_WORK TO BE COMPLETED_
When a line in the entries below contains "textbf", tally it; give the tally with nothing added.

_WORKING DATA_

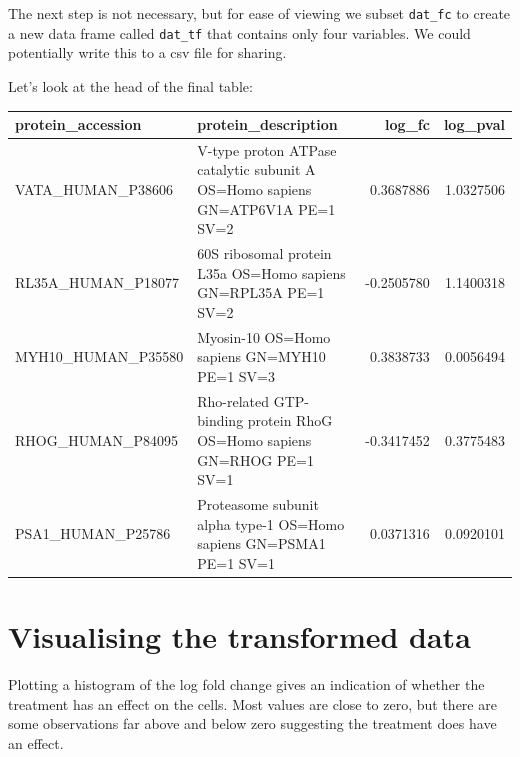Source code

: \documentclass[12pt,]{book}
\newenvironment{Shaded}{\begin{snugshade}}{\end{snugshade}}
\newcommand{\KeywordTok}[1]{\textcolor[rgb]{0.13,0.29,0.53}{\textbf{#1}}}
\newcommand{\StringTok}[1]{\textcolor[rgb]{0.31,0.60,0.02}{#1}}
\newcommand{\CommentTok}[1]{\textcolor[rgb]{0.56,0.35,0.01}{\textit{#1}}}
\newcommand{\OperatorTok}[1]{\textcolor[rgb]{0.81,0.36,0.00}{\textbf{#1}}}
\newcommand{\NormalTok}[1]{#1}
\theoremstyle{definition}
\theoremstyle{definition}
\theoremstyle{definition}
\theoremstyle{remark}
\begin{document}
The next step is not necessary, but for ease of viewing we subset
\texttt{dat\_fc} to create a new data frame called \texttt{dat\_tf} that
contains only four variables. We could potentially write this to a csv
file for sharing.

\begin{Shaded}
\end{Shaded}

Let's look at the head of the final table:

\begin{tabular}{llrr}
\toprule
protein\_accession & protein\_description & log\_fc & log\_pval\\
\midrule
VATA\_HUMAN\_P38606 & V-type proton ATPase catalytic subunit A OS=Homo sapiens GN=ATP6V1A PE=1 SV=2 & 0.3687886 & 1.0327506\\
RL35A\_HUMAN\_P18077 & 60S ribosomal protein L35a OS=Homo sapiens GN=RPL35A PE=1 SV=2 & -0.2505780 & 1.1400318\\
MYH10\_HUMAN\_P35580 & Myosin-10 OS=Homo sapiens GN=MYH10 PE=1 SV=3 & 0.3838733 & 0.0056494\\
RHOG\_HUMAN\_P84095 & Rho-related GTP-binding protein RhoG OS=Homo sapiens GN=RHOG PE=1 SV=1 & -0.3417452 & 0.3775483\\
PSA1\_HUMAN\_P25786 & Proteasome subunit alpha type-1 OS=Homo sapiens GN=PSMA1 PE=1 SV=1 & 0.0371316 & 0.0920101\\
\bottomrule
\end{tabular}

\section{Visualising the transformed
data}\label{visualising-the-transformed-data}

Plotting a histogram of the log fold change gives an indication of
whether the treatment has an effect on the cells. Most values are close
to zero, but there are some observations far above and below zero
suggesting the treatment does have an effect.
\end{document}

_TASK OUTPUT_
2